When Tenet testified to the Senate Armed Services Committee earlier this month, he said that Deutch, his former boss at the CIA, had no “intent to do harm to the United States.” Deutch, who lost his CIA security clearance, got off with a slap on the wrist from Tenet, and the handling of his case clearly showed that the old-boy network at CIA is alive and well. The agency sat on the affair for more than a year before it got around to mentioning it to the Justice Department, which has decided not to prosecute the former director. Even though the cases may be different, as Tenet has contended, Deutch’s transgression has caused vast embarrassment for the prosecutors in the Lee case and has delighted his defense attorneys.
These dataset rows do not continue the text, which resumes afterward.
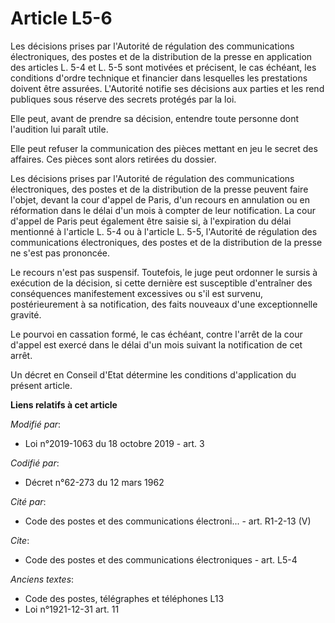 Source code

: # Article L5-6

Les décisions prises par l'Autorité de régulation des communications électroniques, des postes et de la distribution de la
presse en application des articles L. 5-4 et L. 5-5 sont motivées et précisent, le cas échéant, les conditions d'ordre
technique et financier dans lesquelles les prestations doivent être assurées. L'Autorité notifie ses décisions aux parties et
les rend publiques sous réserve des secrets protégés par la loi.

Elle peut, avant de prendre sa décision, entendre toute personne dont l'audition lui paraît utile.

Elle peut refuser la communication des pièces mettant en jeu le secret des affaires. Ces pièces sont alors retirées du
dossier.

Les décisions prises par l'Autorité de régulation des communications électroniques, des postes et de la distribution de la
presse peuvent faire l'objet, devant la cour d'appel de Paris, d'un recours en annulation ou en réformation dans le délai
d'un mois à compter de leur notification. La cour d'appel de Paris peut également être saisie si, à l'expiration du délai
mentionné à l'article L. 5-4 ou à l'article L. 5-5, l'Autorité de régulation des communications électroniques, des postes et
de la distribution de la presse ne s'est pas prononcée.

Le recours n'est pas suspensif. Toutefois, le juge peut ordonner le sursis à exécution de la décision, si cette dernière est
susceptible d'entraîner des conséquences manifestement excessives ou s'il est survenu, postérieurement à sa notification, des
faits nouveaux d'une exceptionnelle gravité.

Le pourvoi en cassation formé, le cas échéant, contre l'arrêt de la cour d'appel est exercé dans le délai d'un mois suivant
la notification de cet arrêt.

Un décret en Conseil d'Etat détermine les conditions d'application du présent article.

**Liens relatifs à cet article**

_Modifié par_:

  - Loi n°2019-1063 du 18 octobre 2019 - art. 3

_Codifié par_:

  - Décret n°62-273 du 12 mars 1962

_Cité par_:

  - Code des postes et des communications électroni... - art. R1-2-13 (V)

_Cite_:

  - Code des postes et des communications électroniques - art. L5-4

_Anciens textes_:

  - Code des postes, télégraphes et téléphones L13
  - Loi n°1921-12-31 art. 11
The Deutch fiasco is another blow to the CIA, an agency seemingly never free of self-inflicted wounds. One can hear Tenet complaining to Deutch, in the immortal words of Oliver Hardy to Stan Laurel: “Well, here’s another nice mess you’ve gotten me into.”

Deutch, who is teaching chemistry at the Massachusetts Institute of Technology, first came under investigation late in 1996, as he was leaving the CIA after a year and a half as director. According to a classified report of the agency’s inspector general, portions of which were leaked to the press, Deutch had put on computers in his home the most sensitive documents he had worked on while director. Among the 17,000 pages of classified documents were top-secret files, and others classified even higher with code words that are themselves secret. The documents included data about covert operations, as well as voluminous diaries of Deutch’s daily activities in the government. Because Deutch’s home computers were connected to the Internet, his files were vulnerable to theft by electronic intruders.

Perhaps the most startling aspect of the case is that Deutch is reported to have used unclassified Macintosh computers throughout his tenure at CIA because he feared that other CIA officials would read what he was writing. The director of the CIA, in other words, was worried about his own colleagues looking over his shoulder. Presumably, a CIA director would also be concerned about Russian spies gaining access to his secrets.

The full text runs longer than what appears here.